_WORK REQUEST:_
Restate word for word the span of lines that opens with the line containing "Custom notification text" and closes with the last line of the material. Include both ends and nothing more.

_GIVEN ENTRIES:_
»»
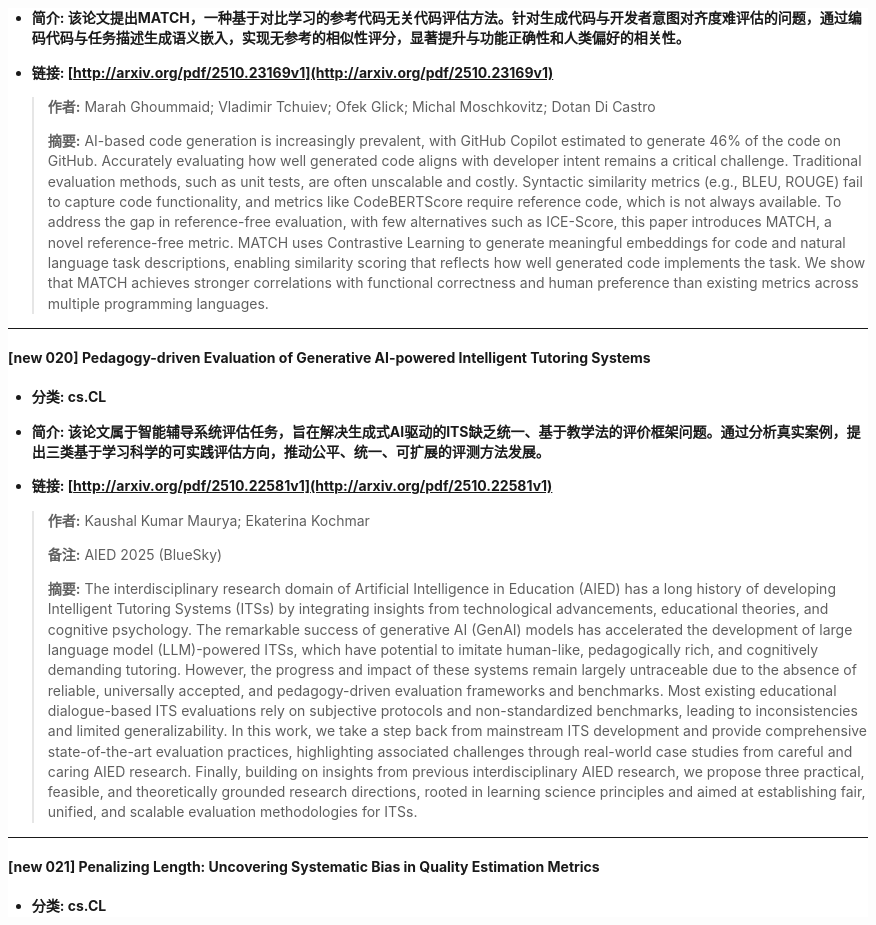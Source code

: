 - **简介: 该论文提出MATCH，一种基于对比学习的参考代码无关代码评估方法。针对生成代码与开发者意图对齐度难评估的问题，通过编码代码与任务描述生成语义嵌入，实现无参考的相似性评分，显著提升与功能正确性和人类偏好的相关性。**

- **链接: [http://arxiv.org/pdf/2510.23169v1](http://arxiv.org/pdf/2510.23169v1)**

> **作者:** Marah Ghoummaid; Vladimir Tchuiev; Ofek Glick; Michal Moschkovitz; Dotan Di Castro
>
> **摘要:** AI-based code generation is increasingly prevalent, with GitHub Copilot estimated to generate 46% of the code on GitHub. Accurately evaluating how well generated code aligns with developer intent remains a critical challenge. Traditional evaluation methods, such as unit tests, are often unscalable and costly. Syntactic similarity metrics (e.g., BLEU, ROUGE) fail to capture code functionality, and metrics like CodeBERTScore require reference code, which is not always available. To address the gap in reference-free evaluation, with few alternatives such as ICE-Score, this paper introduces MATCH, a novel reference-free metric. MATCH uses Contrastive Learning to generate meaningful embeddings for code and natural language task descriptions, enabling similarity scoring that reflects how well generated code implements the task. We show that MATCH achieves stronger correlations with functional correctness and human preference than existing metrics across multiple programming languages.
>
---
#### [new 020] Pedagogy-driven Evaluation of Generative AI-powered Intelligent Tutoring Systems
- **分类: cs.CL**

- **简介: 该论文属于智能辅导系统评估任务，旨在解决生成式AI驱动的ITS缺乏统一、基于教学法的评价框架问题。通过分析真实案例，提出三类基于学习科学的可实践评估方向，推动公平、统一、可扩展的评测方法发展。**

- **链接: [http://arxiv.org/pdf/2510.22581v1](http://arxiv.org/pdf/2510.22581v1)**

> **作者:** Kaushal Kumar Maurya; Ekaterina Kochmar
>
> **备注:** AIED 2025 (BlueSky)
>
> **摘要:** The interdisciplinary research domain of Artificial Intelligence in Education (AIED) has a long history of developing Intelligent Tutoring Systems (ITSs) by integrating insights from technological advancements, educational theories, and cognitive psychology. The remarkable success of generative AI (GenAI) models has accelerated the development of large language model (LLM)-powered ITSs, which have potential to imitate human-like, pedagogically rich, and cognitively demanding tutoring. However, the progress and impact of these systems remain largely untraceable due to the absence of reliable, universally accepted, and pedagogy-driven evaluation frameworks and benchmarks. Most existing educational dialogue-based ITS evaluations rely on subjective protocols and non-standardized benchmarks, leading to inconsistencies and limited generalizability. In this work, we take a step back from mainstream ITS development and provide comprehensive state-of-the-art evaluation practices, highlighting associated challenges through real-world case studies from careful and caring AIED research. Finally, building on insights from previous interdisciplinary AIED research, we propose three practical, feasible, and theoretically grounded research directions, rooted in learning science principles and aimed at establishing fair, unified, and scalable evaluation methodologies for ITSs.
>
---
#### [new 021] Penalizing Length: Uncovering Systematic Bias in Quality Estimation Metrics
- **分类: cs.CL**
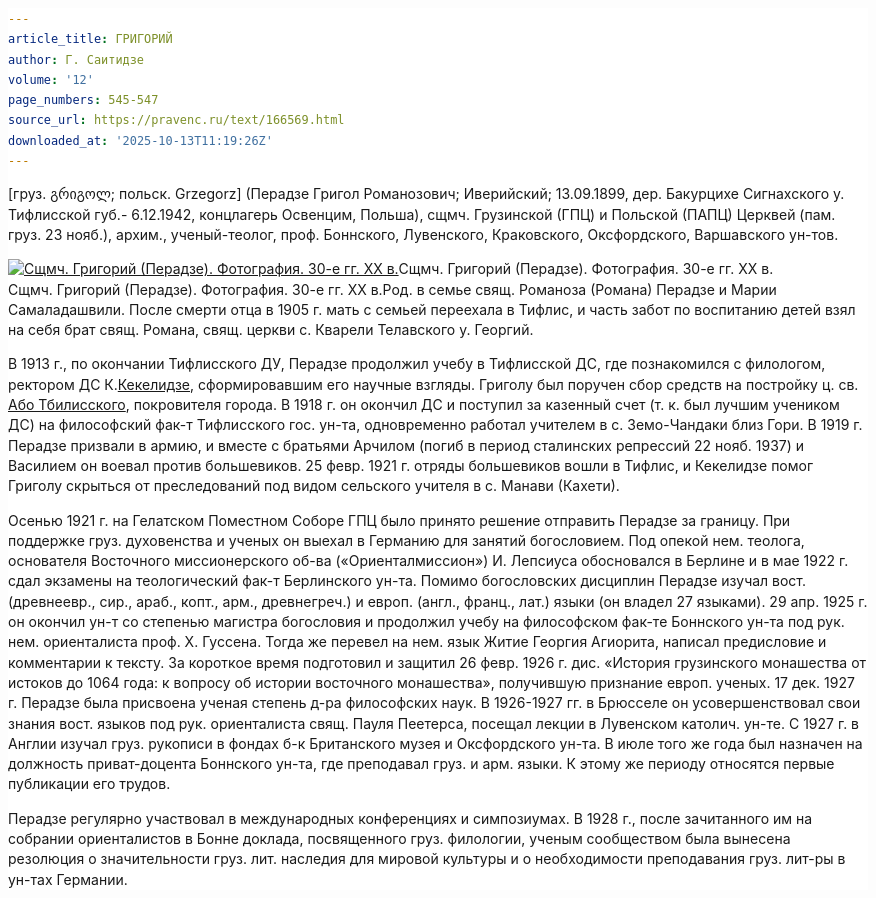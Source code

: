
 ```yaml
---
article_title: ГРИГОРИЙ
author: Г. Саитидзе
volume: '12'
page_numbers: 545-547
source_url: https://pravenc.ru/text/166569.html
downloaded_at: '2025-10-13T11:19:26Z'
---
```


[груз. გრიგოლ; польск. Grzegorz] (Перадзе Григол Романозович; Иверийский; 13.09.1899, дер. Бакурцихе Сигнахского у. Тифлисской губ.- 6.12.1942, концлагерь Освенцим, Польша), сщмч. Грузинской (ГПЦ) и Польской (ПАПЦ) Церквей (пам. груз. 23 нояб.), архим., ученый-теолог, проф. Боннского, Лувенского, Краковского, Оксфордского, Варшавского ун-тов.

[![Сщмч. Григорий (Перадзе). Фотография. 30-е гг. XX в.](https://pravenc.ru/data/922/472/1234/i200.jpg "Кликните для увеличения картинки")](https://pravenc.ru/data/922/472/1234/i400.jpg)Сщмч. Григорий (Перадзе). Фотография. 30-е гг. XX в.  
Сщмч. Григорий (Перадзе). Фотография. 30-е гг. XX в.Род. в семье свящ. Романоза (Романа) Перадзе и Марии Самаладашвили. После смерти отца в 1905 г. мать с семьей переехала в Тифлис, и часть забот по воспитанию детей взял на себя брат свящ. Романа, свящ. церкви с. Кварели Телавского у. Георгий.

В 1913 г., по окончании Тифлисского ДУ, Перадзе продолжил учебу в Тифлисской ДС, где познакомился с филологом, ректором ДС К.[Кекелидзе](https://pravenc.ru/text/КЕКЕЛИДЗЕ.html), сформировавшим его научные взгляды. Григолу был поручен сбор средств на постройку ц. св. [Або Тбилисского](<https://pravenc.ru/text/Або Тбилисский.html>), покровителя города. В 1918 г. он окончил ДС и поступил за казенный счет (т. к. был лучшим учеником ДС) на философский фак-т Тифлисского гос. ун-та, одновременно работал учителем в с. Земо-Чандаки близ Гори. В 1919 г. Перадзе призвали в армию, и вместе с братьями Арчилом (погиб в период сталинских репрессий 22 нояб. 1937) и Василием он воевал против большевиков. 25 февр. 1921 г. отряды большевиков вошли в Тифлис, и Кекелидзе помог Григолу скрыться от преследований под видом сельского учителя в с. Манави (Кахети).

Осенью 1921 г. на Гелатском Поместном Соборе ГПЦ было принято решение отправить Перадзе за границу. При поддержке груз. духовенства и ученых он выехал в Германию для занятий богословием. Под опекой нем. теолога, основателя Восточного миссионерского об-ва («Ориенталмиссион») И. Лепсиуса обосновался в Берлине и в мае 1922 г. сдал экзамены на теологический фак-т Берлинского ун-та. Помимо богословских дисциплин Перадзе изучал вост. (древнеевр., сир., араб., копт., арм., древнегреч.) и европ. (англ., франц., лат.) языки (он владел 27 языками). 29 апр. 1925 г. он окончил ун-т со степенью магистра богословия и продолжил учебу на философском фак-те Боннского ун-та под рук. нем. ориенталиста проф. Х. Гуссена. Тогда же перевел на нем. язык Житие Георгия Агиорита, написал предисловие и комментарии к тексту. За короткое время подготовил и защитил 26 февр. 1926 г. дис. «История грузинского монашества от истоков до 1064 года: к вопросу об истории восточного монашества», получившую признание европ. ученых. 17 дек. 1927 г. Перадзе была присвоена ученая степень д-ра философских наук. В 1926-1927 гг. в Брюсселе он усовершенствовал свои знания вост. языков под рук. ориенталиста свящ. Пауля Пеетерса, посещал лекции в Лувенском католич. ун-те. С 1927 г. в Англии изучал груз. рукописи в фондах б-к Британского музея и Оксфордского ун-та. В июле того же года был назначен на должность приват-доцента Боннского ун-та, где преподавал груз. и арм. языки. К этому же периоду относятся первые публикации его трудов.

Перадзе регулярно участвовал в международных конференциях и симпозиумах. В 1928 г., после зачитанного им на собрании ориенталистов в Бонне доклада, посвященного груз. филологии, ученым сообществом была вынесена резолюция о значительности груз. лит. наследия для мировой культуры и о необходимости преподавания груз. лит-ры в ун-тах Германии.
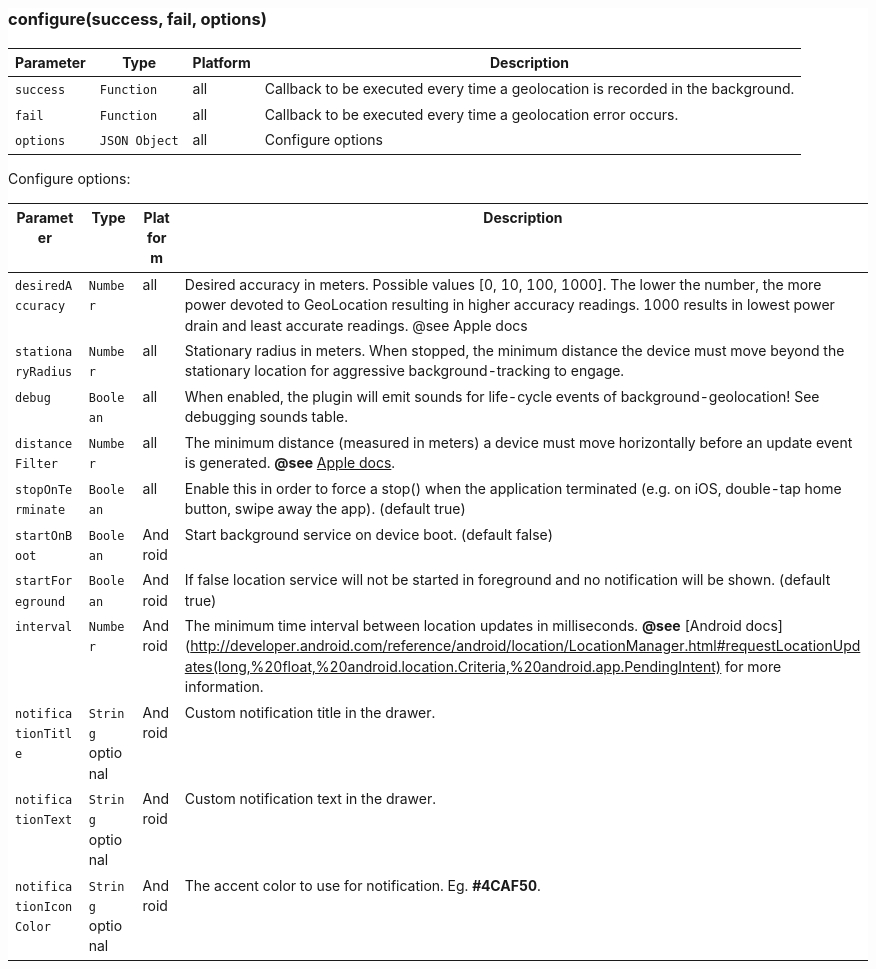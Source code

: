 ### configure(success, fail, options)

| Parameter | Type          | Platform | Description                                                                     |
|-----------|---------------|----------|---------------------------------------------------------------------------------|
| `success` | `Function`    | all      | Callback to be executed every time a geolocation is recorded in the background. |
| `fail`    | `Function`    | all      | Callback to be executed every time a geolocation error occurs.                  |
| `options` | `JSON Object` | all      | Configure options                                                               |

Configure options:

| Parameter                 | Type              | Platform     | Description                                                                                                                                                                                                                                                                                                                                        |
|---------------------------|-------------------|--------------|----------------------------------------------------------------------------------------------------------------------------------------------------------------------------------------------------------------------------------------------------------------------------------------------------------------------------------------------------|
| `desiredAccuracy`         | `Number`          | all          | Desired accuracy in meters. Possible values [0, 10, 100, 1000]. The lower the number, the more power devoted to GeoLocation resulting in higher accuracy readings. 1000 results in lowest power drain and least accurate readings. @see Apple docs                                                                                                 |
| `stationaryRadius`        | `Number`          | all          | Stationary radius in meters. When stopped, the minimum distance the device must move beyond the stationary location for aggressive background-tracking to engage.                                                                                                                                                                                  |
| `debug`                   | `Boolean`         | all          | When enabled, the plugin will emit sounds for life-cycle events of background-geolocation! See debugging sounds table.                                                                                                                                                                                                                             |
| `distanceFilter`          | `Number`          | all          | The minimum distance (measured in meters) a device must move horizontally before an update event is generated. **@see** [Apple docs](https://developer.apple.com/library/ios/documentation/CoreLocation/Reference/CLLocationManager_Class/CLLocationManager/CLLocationManager.html#//apple_ref/occ/instp/CLLocationManager/distanceFilter).        |
| `stopOnTerminate`         | `Boolean`         | all          | Enable this in order to force a stop() when the application terminated (e.g. on iOS, double-tap home button, swipe away the app). (default true)                                                                                                                                                                                                   |
| `startOnBoot`             | `Boolean`         | Android      | Start background service on device boot. (default false)                                                                                                                                                                                                                                                                                           |
| `startForeground`         | `Boolean`         | Android      | If false location service will not be started in foreground and no notification will be shown. (default true)                                                                                                                                                                                                                                      |
| `interval`                | `Number`          | Android      | The minimum time interval between location updates in milliseconds. **@see** [Android docs](http://developer.android.com/reference/android/location/LocationManager.html#requestLocationUpdates(long,%20float,%20android.location.Criteria,%20android.app.PendingIntent) for more information.                                                     |
| `notificationTitle`       | `String` optional | Android      | Custom notification title in the drawer.                                                                                                                                                                                                                                                                                                           |
| `notificationText`        | `String` optional | Android      | Custom notification text in the drawer.                                                                                                                                                                                                                                                                                                            |
| `notificationIconColor`   | `String` optional | Android      | The accent color to use for notification. Eg. **#4CAF50**.                                                                                                                                                                                                                                                                                         |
««
_RESPONSE BOX:_
| `notificationText`        | `String` optional | Android      | Custom notification text in the drawer.                                                                                                                                                                                                                                                                                                            |
| `notificationIconColor`   | `String` optional | Android      | The accent color to use for notification. Eg. **#4CAF50**.                                                                                                                                                                                                                                                                                         |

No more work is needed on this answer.